BUTRANS is a Opioid Analgesic that works by Buprenorphine is a partial mu-opioid receptor agonist and a weak kappa-opioid receptor antagonist. It binds with high affinity to mu-opioid receptors, producing analgesic and opioid effects with a ceiling effect on respiratory depression.. ABSTRAL is a Opioid Analgesic that works by Fentanyl is a potent mu-opioid receptor agonist, producing analgesia and sedation by activating G-protein coupled opioid receptors in the central nervous system.. They differ in pharmacokinetic profiles, FDA-approved indications, and side effect profiles.
Potency comparisons between BUTRANS and ABSTRAL depend on the specific clinical indication. These are both Opioid Analgesic agents and are not directly interchangeable by dose. A physician or clinical pharmacist should guide any therapeutic switching decisions.
The standard adult dose of BUTRANS is: Apply one BUTRANS (buprenorphine) transdermal system to a clean, dry, non-irritated, and non-hairy area of the chest, back, flank, or upper arm. Initial dose: 5 mcg/h for opioid-naïve patients; titrate based on pain control and tolerability. Maximum dose: 20 mcg/h. Replace every 7 days. Rotate application sites.. The standard adult dose of ABSTRAL is: For breakthrough pain in opioid-tolerant patients: initial dose 100 mcg sublingual tablet, titrate across strengths (100, 200, 300, 400, 600, 800 mcg) as needed; maximum 2 doses per episode, minimum 2 hours between episodes.. Dosing should always be individualized based on indication, renal and hepatic function, age, and other patient factors.

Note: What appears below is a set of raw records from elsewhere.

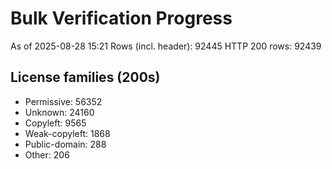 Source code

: ﻿# Bulk Verification Progress
As of 2025-08-28 15:21
Rows (incl. header): 92445
HTTP 200 rows: 92439

## License families (200s)
- Permissive: 56352
- Unknown: 24160
- Copyleft: 9565
- Weak-copyleft: 1868
- Public-domain: 288
- Other: 206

No direct drug-drug interaction has been formally documented between BUTRANS and ABSTRAL in current clinical databases. However, individual patient risk factors including other medications, organ function, and comorbidities should always be evaluated by a qualified healthcare provider.
The maternal-fetal safety profiles differ. BUTRANS is classified as Category C. First trimester: Inadequate human data; animal studies show no teratogenicity at clinically relevant doses. Second/third trimester: Prolonged use can cause neonatal opioid withdraw. ABSTRAL is classified as Category C. FDA Pregnancy Category C. First trimester: Inadequate human data; opioid analgesics are not associated with major malformations but may cause neural tube defects at high doses in a. Always consult a maternal-fetal medicine specialist before taking either drug during pregnancy or lactation.